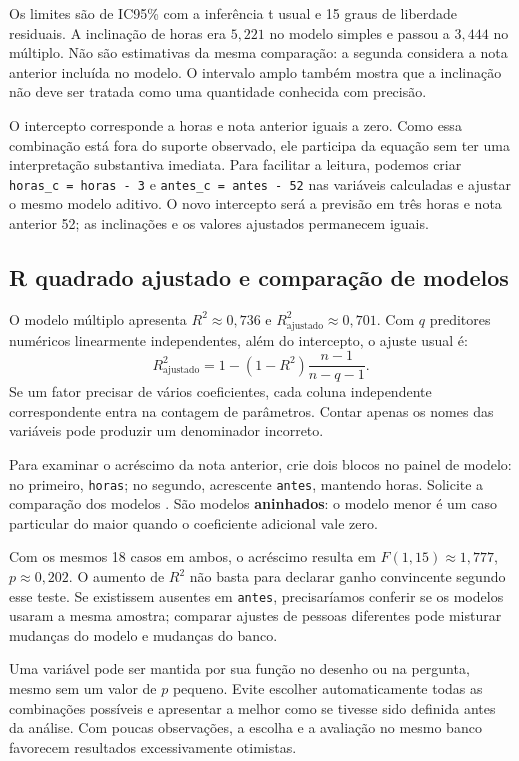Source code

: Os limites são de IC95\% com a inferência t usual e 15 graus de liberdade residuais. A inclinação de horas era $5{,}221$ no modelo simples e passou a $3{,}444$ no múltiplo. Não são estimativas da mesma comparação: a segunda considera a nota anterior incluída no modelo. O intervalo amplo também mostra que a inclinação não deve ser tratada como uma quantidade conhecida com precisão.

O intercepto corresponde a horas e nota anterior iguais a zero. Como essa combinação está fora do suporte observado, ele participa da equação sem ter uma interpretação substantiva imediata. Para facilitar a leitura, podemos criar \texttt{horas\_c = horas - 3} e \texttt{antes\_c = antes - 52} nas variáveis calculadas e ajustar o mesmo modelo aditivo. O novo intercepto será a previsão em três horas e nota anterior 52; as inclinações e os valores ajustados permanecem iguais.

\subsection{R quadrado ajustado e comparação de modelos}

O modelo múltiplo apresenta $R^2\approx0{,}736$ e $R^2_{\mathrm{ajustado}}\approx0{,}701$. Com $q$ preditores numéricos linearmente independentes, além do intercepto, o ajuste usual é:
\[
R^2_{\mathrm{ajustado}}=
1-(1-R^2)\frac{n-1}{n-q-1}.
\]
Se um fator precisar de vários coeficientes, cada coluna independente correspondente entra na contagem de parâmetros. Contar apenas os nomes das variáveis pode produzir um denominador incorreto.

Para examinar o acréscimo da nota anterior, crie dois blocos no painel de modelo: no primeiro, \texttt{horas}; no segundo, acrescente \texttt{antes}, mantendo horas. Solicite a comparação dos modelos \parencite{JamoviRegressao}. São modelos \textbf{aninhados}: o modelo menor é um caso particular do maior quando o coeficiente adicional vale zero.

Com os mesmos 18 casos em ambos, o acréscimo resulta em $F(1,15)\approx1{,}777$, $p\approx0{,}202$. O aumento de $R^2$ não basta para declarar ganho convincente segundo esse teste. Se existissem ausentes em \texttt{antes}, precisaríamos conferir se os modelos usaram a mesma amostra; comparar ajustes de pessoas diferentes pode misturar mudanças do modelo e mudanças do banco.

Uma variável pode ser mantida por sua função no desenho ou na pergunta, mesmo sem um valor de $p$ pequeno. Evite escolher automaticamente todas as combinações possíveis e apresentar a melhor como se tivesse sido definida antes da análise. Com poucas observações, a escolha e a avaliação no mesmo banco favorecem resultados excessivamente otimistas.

-- -- --

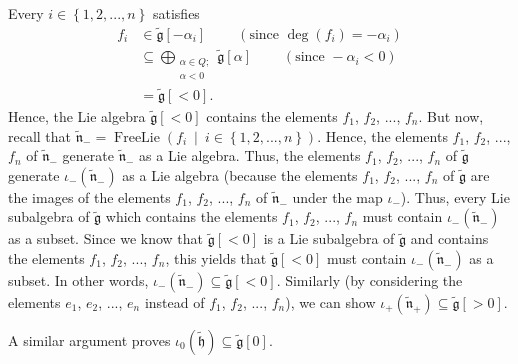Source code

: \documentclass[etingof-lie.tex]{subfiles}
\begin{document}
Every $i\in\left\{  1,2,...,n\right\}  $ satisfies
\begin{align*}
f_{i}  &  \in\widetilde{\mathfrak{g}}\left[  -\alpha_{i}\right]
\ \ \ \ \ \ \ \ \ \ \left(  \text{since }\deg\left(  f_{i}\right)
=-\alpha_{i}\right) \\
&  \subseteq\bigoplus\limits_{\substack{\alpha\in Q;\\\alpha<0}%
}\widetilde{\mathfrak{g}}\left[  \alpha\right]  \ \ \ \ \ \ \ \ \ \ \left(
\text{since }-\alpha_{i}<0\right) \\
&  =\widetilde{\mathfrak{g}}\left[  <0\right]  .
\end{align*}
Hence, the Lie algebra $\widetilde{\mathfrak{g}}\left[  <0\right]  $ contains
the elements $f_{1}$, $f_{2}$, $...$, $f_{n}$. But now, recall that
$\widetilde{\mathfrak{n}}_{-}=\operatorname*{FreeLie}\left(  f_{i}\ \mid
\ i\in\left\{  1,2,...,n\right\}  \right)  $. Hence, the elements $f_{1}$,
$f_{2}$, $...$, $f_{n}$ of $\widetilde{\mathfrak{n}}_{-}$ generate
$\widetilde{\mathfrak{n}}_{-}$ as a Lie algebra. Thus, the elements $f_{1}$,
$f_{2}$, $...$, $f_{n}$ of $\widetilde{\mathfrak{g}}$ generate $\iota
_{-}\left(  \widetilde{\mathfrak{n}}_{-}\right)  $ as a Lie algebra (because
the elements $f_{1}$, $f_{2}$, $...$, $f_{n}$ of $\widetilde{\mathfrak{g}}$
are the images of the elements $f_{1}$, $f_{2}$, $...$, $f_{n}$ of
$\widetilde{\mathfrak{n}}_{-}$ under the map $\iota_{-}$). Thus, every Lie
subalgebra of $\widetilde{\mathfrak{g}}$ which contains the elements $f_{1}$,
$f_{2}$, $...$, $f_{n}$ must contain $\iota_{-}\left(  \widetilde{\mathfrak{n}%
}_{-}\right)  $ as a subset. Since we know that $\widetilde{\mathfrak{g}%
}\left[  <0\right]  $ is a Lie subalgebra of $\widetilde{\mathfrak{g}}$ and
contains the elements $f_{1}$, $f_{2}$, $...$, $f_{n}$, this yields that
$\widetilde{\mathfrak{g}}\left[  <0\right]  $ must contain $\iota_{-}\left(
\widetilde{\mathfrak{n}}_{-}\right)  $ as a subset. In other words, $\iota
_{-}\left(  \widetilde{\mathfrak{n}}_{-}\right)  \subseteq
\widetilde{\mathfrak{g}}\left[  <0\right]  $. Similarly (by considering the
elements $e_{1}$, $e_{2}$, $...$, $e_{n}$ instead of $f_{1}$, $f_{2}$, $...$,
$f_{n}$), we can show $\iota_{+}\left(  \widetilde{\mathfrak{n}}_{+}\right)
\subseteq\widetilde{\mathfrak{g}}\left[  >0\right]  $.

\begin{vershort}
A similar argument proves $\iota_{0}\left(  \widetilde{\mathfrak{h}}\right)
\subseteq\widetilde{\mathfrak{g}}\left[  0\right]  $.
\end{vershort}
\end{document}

-- -- --

# [YOUR OBJECTIVE]
Only the count belongs in your answer, so please work out how many lines of the data contain "that".

# [SOLUTION FOR THIS TASK]
3